Input data START
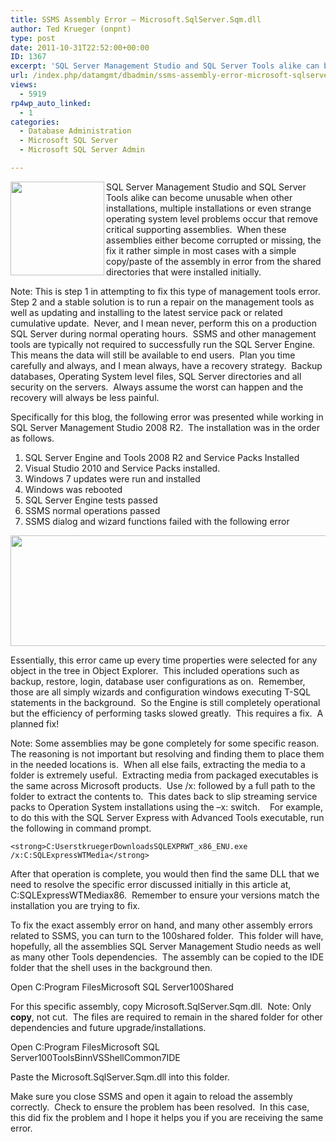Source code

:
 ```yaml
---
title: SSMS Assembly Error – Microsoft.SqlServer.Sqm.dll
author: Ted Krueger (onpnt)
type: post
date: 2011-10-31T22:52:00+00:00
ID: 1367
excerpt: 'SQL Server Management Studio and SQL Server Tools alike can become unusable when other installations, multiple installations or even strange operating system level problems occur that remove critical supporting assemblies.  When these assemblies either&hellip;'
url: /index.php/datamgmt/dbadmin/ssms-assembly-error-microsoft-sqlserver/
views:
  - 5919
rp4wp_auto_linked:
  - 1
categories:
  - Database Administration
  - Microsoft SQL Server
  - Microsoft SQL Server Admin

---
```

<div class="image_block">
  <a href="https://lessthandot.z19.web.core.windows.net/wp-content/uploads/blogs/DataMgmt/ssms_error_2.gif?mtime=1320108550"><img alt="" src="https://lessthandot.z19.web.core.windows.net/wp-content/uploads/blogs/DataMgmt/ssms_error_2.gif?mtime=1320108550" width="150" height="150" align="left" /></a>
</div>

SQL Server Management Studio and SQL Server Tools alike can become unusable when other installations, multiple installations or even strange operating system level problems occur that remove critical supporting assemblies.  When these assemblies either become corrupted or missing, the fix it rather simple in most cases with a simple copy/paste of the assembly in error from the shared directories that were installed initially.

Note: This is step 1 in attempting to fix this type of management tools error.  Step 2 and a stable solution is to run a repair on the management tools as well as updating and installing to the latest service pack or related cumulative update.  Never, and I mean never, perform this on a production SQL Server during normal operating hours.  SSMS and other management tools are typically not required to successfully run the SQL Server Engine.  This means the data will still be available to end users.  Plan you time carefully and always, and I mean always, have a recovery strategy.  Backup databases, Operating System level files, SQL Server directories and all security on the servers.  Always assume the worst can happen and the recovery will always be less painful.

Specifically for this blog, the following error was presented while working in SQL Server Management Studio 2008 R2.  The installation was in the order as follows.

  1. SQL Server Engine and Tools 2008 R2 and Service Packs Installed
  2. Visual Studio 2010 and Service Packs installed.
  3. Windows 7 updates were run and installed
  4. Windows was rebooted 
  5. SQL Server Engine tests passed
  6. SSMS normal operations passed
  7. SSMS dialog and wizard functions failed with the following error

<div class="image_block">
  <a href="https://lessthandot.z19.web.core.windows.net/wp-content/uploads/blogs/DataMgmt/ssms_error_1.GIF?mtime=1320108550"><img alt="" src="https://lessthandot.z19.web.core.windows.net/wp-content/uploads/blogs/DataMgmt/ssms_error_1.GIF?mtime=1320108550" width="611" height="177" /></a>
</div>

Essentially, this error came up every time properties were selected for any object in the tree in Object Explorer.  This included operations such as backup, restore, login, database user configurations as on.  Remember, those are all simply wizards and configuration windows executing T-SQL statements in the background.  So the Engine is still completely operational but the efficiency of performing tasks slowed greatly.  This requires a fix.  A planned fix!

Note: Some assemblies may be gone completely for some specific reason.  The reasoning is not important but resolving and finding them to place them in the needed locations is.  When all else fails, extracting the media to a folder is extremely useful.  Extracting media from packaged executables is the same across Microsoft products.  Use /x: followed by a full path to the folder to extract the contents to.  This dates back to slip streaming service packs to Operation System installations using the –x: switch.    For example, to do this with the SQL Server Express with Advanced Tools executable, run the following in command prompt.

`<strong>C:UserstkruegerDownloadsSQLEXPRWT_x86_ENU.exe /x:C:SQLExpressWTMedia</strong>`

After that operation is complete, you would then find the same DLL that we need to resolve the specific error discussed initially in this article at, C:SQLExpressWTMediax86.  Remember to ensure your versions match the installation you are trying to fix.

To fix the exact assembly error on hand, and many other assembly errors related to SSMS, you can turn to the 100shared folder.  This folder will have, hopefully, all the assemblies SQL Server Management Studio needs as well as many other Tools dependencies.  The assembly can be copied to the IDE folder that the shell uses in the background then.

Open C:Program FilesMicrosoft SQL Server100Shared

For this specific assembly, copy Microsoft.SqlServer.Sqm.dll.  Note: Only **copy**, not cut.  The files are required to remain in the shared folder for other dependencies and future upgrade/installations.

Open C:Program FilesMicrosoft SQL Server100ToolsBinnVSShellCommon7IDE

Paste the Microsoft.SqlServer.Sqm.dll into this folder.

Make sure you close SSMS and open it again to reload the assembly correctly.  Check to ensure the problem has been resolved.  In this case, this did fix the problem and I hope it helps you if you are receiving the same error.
Input data END
Input data START
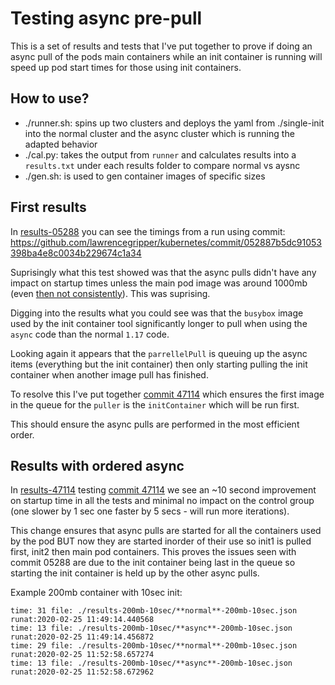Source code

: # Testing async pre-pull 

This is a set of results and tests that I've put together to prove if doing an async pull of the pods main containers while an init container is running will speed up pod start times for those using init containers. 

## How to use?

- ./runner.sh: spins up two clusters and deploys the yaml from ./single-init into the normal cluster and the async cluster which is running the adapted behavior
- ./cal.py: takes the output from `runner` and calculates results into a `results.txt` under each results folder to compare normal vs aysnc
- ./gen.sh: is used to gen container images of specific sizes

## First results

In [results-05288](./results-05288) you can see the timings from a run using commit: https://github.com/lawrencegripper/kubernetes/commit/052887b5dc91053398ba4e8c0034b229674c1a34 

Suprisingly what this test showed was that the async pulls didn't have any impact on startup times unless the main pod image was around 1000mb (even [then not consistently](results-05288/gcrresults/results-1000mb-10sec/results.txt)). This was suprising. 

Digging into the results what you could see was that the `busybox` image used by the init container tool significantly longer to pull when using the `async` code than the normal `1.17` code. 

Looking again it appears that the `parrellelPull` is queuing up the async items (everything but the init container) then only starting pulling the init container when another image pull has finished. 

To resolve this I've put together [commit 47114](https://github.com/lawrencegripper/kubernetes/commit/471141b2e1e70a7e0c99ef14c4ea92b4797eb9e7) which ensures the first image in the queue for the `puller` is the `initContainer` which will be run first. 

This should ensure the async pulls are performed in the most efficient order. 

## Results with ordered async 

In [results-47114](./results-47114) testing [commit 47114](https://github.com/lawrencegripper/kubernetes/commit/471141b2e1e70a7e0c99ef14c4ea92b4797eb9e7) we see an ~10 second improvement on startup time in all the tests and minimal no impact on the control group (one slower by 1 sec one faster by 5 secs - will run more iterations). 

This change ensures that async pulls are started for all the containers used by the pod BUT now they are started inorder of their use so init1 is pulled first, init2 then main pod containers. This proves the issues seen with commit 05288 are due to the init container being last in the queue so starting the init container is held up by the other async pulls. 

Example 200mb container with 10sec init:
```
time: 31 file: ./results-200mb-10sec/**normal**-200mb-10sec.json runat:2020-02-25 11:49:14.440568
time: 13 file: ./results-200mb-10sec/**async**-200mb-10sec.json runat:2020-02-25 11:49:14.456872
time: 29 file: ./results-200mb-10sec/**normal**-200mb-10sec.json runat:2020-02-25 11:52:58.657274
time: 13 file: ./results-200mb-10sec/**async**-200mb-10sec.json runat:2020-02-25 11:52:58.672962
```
Input data END
Input data START
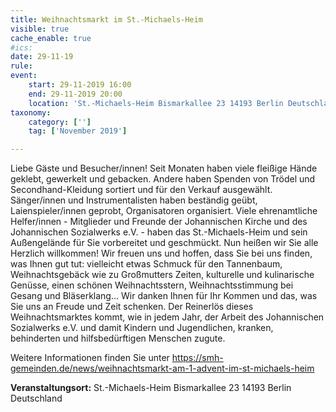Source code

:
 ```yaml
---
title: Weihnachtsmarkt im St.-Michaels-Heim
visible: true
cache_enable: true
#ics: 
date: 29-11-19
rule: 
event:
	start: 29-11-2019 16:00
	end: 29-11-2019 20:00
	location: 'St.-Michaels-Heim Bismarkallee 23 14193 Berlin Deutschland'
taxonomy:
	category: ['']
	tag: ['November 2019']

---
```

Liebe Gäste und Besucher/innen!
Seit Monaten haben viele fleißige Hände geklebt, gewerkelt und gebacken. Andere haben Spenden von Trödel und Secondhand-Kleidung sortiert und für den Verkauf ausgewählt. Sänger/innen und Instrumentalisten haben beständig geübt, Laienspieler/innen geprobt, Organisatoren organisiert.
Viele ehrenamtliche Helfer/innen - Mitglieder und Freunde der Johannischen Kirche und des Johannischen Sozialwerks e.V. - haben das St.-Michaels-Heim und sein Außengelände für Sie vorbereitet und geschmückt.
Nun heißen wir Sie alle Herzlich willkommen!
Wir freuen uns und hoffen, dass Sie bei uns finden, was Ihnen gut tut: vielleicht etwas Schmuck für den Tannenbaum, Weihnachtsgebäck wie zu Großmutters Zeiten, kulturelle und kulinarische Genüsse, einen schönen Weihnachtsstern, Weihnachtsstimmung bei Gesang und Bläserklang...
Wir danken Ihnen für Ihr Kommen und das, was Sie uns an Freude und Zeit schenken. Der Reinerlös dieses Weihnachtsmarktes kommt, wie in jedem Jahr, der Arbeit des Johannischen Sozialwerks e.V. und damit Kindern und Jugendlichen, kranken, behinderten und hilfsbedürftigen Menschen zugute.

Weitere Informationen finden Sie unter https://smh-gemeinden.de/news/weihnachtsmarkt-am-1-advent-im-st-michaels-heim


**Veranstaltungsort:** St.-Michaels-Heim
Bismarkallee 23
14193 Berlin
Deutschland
Input data END
**Your assignment**: Could you state how many lines of the records contain "runner"? Give the number and nothing else.

**Exercise response**: 2